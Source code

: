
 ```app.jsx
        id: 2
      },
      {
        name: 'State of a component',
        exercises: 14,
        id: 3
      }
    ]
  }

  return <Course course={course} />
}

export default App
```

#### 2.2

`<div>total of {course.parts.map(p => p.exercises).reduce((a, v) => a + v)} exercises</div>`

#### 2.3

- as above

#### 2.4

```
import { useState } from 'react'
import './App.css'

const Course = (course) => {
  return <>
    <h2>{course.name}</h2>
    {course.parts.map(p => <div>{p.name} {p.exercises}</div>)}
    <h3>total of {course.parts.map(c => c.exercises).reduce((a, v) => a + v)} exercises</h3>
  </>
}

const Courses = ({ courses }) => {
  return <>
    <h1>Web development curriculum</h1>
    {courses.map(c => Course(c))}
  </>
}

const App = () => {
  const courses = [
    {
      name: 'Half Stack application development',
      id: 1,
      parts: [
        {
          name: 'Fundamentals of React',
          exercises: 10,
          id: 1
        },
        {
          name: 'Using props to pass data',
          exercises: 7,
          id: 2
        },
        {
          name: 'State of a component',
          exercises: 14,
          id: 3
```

════════════════════

What to work on: Restate the data word for word, leaving nothing out.

Result of the task:
Source code

:
 ```app.jsx
        id: 2
      },
      {
        name: 'State of a component',
        exercises: 14,
        id: 3
      }
    ]
  }

  return <Course course={course} />
}

export default App
```

#### 2.2

`<div>total of {course.parts.map(p => p.exercises).reduce((a, v) => a + v)} exercises</div>`

#### 2.3

- as above

#### 2.4

```
import { useState } from 'react'
import './App.css'

const Course = (course) => {
  return <>
    <h2>{course.name}</h2>
    {course.parts.map(p => <div>{p.name} {p.exercises}</div>)}
    <h3>total of {course.parts.map(c => c.exercises).reduce((a, v) => a + v)} exercises</h3>
  </>
}

const Courses = ({ courses }) => {
  return <>
    <h1>Web development curriculum</h1>
    {courses.map(c => Course(c))}
  </>
}

const App = () => {
  const courses = [
    {
      name: 'Half Stack application development',
      id: 1,
      parts: [
        {
          name: 'Fundamentals of React',
          exercises: 10,
          id: 1
        },
        {
          name: 'Using props to pass data',
          exercises: 7,
          id: 2
        },
        {
          name: 'State of a component',
          exercises: 14,
          id: 3
```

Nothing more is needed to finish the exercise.